Setelah viral karena sering pamer kemewahan, Mira Hayati si Perempuan Emas kembali menjadi sorotan publik karena mencak-mencak soal sampah. Dalam video yang beredar di media sosia, Mirahayati mengaku dipatok uang Rp500 ribu oleh petugas kebersihan jika ingin sampahnya dibersihkan.
"Masyaallah, bahayanya tukang sampah di sini. Ini kalau ada acara, sampahnya mau diambil kalau dibayar Rp500 ribu," kata Mira Hayati dikutip dari Bestie.suara.com--jaringan Suara.com lewat unggahan video yang beredar.
Perempuan Emas itu geram dengan petugas sampah yang meminta uang Rp500 ribu untuk biaya mengangkut sampah. Dalam video itu, Mirahayati mengaku tinggal di wilayah Kelurahan Daya, Kecamatan Biringkanaya.
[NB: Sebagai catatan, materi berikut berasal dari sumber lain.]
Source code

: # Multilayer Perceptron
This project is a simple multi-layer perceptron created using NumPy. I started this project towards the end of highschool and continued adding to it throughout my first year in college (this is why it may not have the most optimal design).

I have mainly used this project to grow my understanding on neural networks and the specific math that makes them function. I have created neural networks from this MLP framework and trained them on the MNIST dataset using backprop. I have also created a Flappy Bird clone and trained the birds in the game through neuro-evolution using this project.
"Tidak mau lagi diambil (diangkut) karena tidak dibayar. Dia lihat banyak uang mungkin, jadi setiap ambil sampah Rp500 ribu," katanya.
Dengan permintaan uang ratusan ribu itu, Mira Hayati merasa diperas oleh petugas sampah. Dia menganggap jika aksi petugas sampah yang meminta uang ratusan ribu itu sudah keterlaluan.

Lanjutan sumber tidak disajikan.